Iona to register SOA services and encourage reusability
Artix Registry/Repository software to promote sharing and support governance
Iona Technologies plans to plug a significant gap in the management and propagation of service-oriented architecture (SOA) with the release today [26 Mar] of software that will allow developers to register services and make them available to colleagues, partners and customers.
Iona ’s Artix Registry/Repository offers a services catalogue and records policies, contracts and dependencies to simplify reuse, help visualisation of service management, and inform audits.
“The industry is starting to understand the benefits of governance in SOA,” said Iona chief technology officer Eric Newcomer.
“Companies will start to view their assets as reusable services they can incorporate in new initiatives. To do that you have to have the service definitions and metadata as they relate to the runtime environment.”
Newcomer acknowledged that Iona is effectively building an approach similar to the aims of UDDI Universal Description Discovery and Integration), an XML-based registry, backed by standards body Oasis and developed from the beginning of the decade. However, UDDI aims have since been folded into other WS standards and the UDDI website appears not to have been updated for two years.
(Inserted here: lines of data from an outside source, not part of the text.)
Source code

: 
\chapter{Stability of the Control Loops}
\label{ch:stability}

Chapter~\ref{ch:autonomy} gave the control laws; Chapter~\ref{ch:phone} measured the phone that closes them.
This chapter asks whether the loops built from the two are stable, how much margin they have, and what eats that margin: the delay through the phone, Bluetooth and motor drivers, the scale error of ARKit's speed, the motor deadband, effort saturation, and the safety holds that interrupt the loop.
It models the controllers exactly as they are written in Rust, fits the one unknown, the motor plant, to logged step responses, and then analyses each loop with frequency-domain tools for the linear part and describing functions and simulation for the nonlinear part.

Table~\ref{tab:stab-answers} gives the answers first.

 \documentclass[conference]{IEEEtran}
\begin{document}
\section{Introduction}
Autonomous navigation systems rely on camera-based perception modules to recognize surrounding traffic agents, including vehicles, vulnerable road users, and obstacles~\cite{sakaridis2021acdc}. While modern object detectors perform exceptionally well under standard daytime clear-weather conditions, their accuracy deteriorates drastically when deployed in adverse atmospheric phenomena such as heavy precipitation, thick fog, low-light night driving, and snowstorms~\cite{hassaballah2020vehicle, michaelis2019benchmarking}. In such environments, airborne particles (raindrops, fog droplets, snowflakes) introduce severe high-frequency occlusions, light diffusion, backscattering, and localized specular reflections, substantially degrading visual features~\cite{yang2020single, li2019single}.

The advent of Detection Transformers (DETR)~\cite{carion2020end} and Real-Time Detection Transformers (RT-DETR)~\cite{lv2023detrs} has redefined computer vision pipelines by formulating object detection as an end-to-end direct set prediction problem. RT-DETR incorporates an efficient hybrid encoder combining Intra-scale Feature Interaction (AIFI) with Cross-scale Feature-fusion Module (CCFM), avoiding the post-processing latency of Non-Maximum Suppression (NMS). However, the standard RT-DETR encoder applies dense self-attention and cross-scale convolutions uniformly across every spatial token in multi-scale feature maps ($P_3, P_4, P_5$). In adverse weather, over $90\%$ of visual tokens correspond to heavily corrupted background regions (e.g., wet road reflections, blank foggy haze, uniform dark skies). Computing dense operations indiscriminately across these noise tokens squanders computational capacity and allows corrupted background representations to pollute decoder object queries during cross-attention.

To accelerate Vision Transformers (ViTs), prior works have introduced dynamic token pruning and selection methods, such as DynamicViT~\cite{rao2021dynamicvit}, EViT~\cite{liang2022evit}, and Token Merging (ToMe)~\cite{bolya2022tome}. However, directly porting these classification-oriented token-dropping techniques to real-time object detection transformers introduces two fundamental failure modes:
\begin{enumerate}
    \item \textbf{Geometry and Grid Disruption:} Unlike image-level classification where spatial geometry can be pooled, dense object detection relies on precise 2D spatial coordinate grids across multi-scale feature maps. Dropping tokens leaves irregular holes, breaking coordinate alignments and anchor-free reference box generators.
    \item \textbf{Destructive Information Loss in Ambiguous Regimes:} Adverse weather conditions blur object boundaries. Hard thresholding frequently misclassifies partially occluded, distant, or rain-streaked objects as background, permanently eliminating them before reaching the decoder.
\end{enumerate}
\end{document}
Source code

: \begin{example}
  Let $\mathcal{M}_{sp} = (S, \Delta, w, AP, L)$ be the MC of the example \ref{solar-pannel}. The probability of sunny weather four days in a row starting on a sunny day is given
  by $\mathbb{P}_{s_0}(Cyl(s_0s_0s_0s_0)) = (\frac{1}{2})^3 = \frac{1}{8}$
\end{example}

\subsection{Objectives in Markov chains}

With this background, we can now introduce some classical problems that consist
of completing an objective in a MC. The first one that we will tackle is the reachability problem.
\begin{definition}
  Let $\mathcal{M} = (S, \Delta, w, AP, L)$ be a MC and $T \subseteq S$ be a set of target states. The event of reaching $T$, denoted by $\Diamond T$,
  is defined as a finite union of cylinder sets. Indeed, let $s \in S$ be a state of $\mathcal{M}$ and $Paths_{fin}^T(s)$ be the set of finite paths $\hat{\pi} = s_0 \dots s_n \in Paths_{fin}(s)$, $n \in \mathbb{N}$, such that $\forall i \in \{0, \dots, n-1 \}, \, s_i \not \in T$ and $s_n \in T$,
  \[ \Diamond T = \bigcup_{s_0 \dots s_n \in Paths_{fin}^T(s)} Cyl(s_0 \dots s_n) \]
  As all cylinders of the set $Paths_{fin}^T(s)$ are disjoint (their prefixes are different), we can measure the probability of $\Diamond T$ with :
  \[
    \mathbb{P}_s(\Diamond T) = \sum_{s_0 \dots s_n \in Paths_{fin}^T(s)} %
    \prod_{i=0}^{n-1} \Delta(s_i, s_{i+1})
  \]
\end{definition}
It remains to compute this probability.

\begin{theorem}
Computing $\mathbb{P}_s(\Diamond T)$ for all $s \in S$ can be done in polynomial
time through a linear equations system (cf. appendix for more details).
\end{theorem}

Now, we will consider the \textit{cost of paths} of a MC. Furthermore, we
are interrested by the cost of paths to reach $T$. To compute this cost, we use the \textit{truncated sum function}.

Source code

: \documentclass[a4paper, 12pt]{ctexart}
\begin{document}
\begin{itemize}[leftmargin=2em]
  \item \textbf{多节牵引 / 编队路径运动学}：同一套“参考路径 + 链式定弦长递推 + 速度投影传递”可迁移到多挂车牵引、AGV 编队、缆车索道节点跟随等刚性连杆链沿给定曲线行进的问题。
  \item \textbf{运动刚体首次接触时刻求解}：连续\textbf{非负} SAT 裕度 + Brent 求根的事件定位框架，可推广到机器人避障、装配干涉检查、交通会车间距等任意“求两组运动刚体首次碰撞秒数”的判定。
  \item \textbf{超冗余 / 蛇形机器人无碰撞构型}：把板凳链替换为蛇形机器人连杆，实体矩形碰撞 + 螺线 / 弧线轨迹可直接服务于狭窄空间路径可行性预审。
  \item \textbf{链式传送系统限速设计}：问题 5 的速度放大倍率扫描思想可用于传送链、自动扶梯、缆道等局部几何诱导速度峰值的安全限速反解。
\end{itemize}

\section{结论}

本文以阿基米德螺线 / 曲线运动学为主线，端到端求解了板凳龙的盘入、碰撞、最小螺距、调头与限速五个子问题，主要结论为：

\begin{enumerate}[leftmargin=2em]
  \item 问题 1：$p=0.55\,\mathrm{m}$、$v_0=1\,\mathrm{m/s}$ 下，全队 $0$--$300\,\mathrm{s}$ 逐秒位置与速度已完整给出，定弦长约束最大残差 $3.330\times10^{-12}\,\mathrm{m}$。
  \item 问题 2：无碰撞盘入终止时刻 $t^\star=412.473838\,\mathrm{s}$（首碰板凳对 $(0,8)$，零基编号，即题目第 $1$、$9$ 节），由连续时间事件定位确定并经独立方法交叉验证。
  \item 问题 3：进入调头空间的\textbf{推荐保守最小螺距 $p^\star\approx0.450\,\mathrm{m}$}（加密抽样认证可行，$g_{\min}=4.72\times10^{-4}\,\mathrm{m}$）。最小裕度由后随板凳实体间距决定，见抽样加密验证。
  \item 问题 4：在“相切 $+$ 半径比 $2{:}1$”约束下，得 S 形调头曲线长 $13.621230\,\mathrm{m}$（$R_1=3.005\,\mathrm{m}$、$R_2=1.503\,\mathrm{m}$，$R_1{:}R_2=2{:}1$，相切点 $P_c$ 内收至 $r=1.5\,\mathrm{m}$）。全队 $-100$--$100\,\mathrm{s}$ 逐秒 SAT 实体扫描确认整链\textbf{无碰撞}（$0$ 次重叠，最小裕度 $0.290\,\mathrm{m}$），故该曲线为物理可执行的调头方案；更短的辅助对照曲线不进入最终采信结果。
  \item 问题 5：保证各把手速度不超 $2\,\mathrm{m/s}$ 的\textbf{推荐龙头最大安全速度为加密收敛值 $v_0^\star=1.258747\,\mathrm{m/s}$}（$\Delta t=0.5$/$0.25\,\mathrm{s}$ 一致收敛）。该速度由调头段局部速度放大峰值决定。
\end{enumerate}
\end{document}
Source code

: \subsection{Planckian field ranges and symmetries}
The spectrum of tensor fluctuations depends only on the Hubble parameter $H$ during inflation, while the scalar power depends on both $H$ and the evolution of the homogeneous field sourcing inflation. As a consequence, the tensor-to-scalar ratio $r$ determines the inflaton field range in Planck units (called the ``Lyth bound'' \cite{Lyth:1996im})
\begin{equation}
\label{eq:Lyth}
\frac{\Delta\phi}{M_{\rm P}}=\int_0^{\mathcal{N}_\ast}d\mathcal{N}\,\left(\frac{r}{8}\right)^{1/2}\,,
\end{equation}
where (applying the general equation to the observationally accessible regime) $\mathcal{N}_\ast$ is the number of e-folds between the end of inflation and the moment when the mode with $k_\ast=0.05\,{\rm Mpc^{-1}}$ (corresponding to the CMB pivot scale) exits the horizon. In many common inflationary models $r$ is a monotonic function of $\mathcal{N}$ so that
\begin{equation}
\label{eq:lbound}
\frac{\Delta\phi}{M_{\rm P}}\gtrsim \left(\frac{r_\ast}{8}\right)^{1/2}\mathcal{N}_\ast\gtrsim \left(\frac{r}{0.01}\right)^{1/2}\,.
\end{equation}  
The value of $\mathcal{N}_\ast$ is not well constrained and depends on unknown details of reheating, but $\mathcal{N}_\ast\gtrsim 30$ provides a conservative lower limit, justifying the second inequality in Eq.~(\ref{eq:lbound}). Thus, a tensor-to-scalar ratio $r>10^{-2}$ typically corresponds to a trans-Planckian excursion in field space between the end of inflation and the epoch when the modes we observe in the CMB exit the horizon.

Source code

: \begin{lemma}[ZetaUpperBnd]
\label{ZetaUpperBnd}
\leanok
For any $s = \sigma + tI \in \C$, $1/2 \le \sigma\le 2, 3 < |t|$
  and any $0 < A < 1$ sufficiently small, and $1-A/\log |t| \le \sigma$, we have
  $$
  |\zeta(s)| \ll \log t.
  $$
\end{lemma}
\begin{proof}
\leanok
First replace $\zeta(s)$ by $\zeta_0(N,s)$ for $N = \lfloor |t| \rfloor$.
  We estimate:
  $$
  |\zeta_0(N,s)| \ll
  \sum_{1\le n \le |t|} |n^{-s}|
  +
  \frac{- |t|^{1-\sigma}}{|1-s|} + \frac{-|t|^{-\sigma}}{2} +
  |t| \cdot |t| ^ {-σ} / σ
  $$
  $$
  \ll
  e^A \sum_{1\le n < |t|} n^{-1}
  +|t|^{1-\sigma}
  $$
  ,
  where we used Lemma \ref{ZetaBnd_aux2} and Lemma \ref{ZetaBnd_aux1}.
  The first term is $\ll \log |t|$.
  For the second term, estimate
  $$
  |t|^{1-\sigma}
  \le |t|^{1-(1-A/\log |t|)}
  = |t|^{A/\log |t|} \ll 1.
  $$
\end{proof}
“People forget that UDDI was designed to be this Yellow Pages in the sky of services but it hasn’t turned out that way,” Newcomer said.
“There were lots of difficulties with the data and there was no rigour or effective overseeing. We’re taking services description to the next level.”
Although several IT giants including IBM and Oracle are attempting to dominate SOA, Iona’s independence from database, applications server, development language or other infrastructure could stand it in good stead.
“This is about holding information about the processes and services you’re going to add into your SOA,” said Andy Kellett of analyst firm Butler Group.
“Being able to stress open credentials is important because customers want to know you’re agile and flexible enough to keep infrastructure in place. SOA is about not having to rip and replace because a new generation of technology has come along.”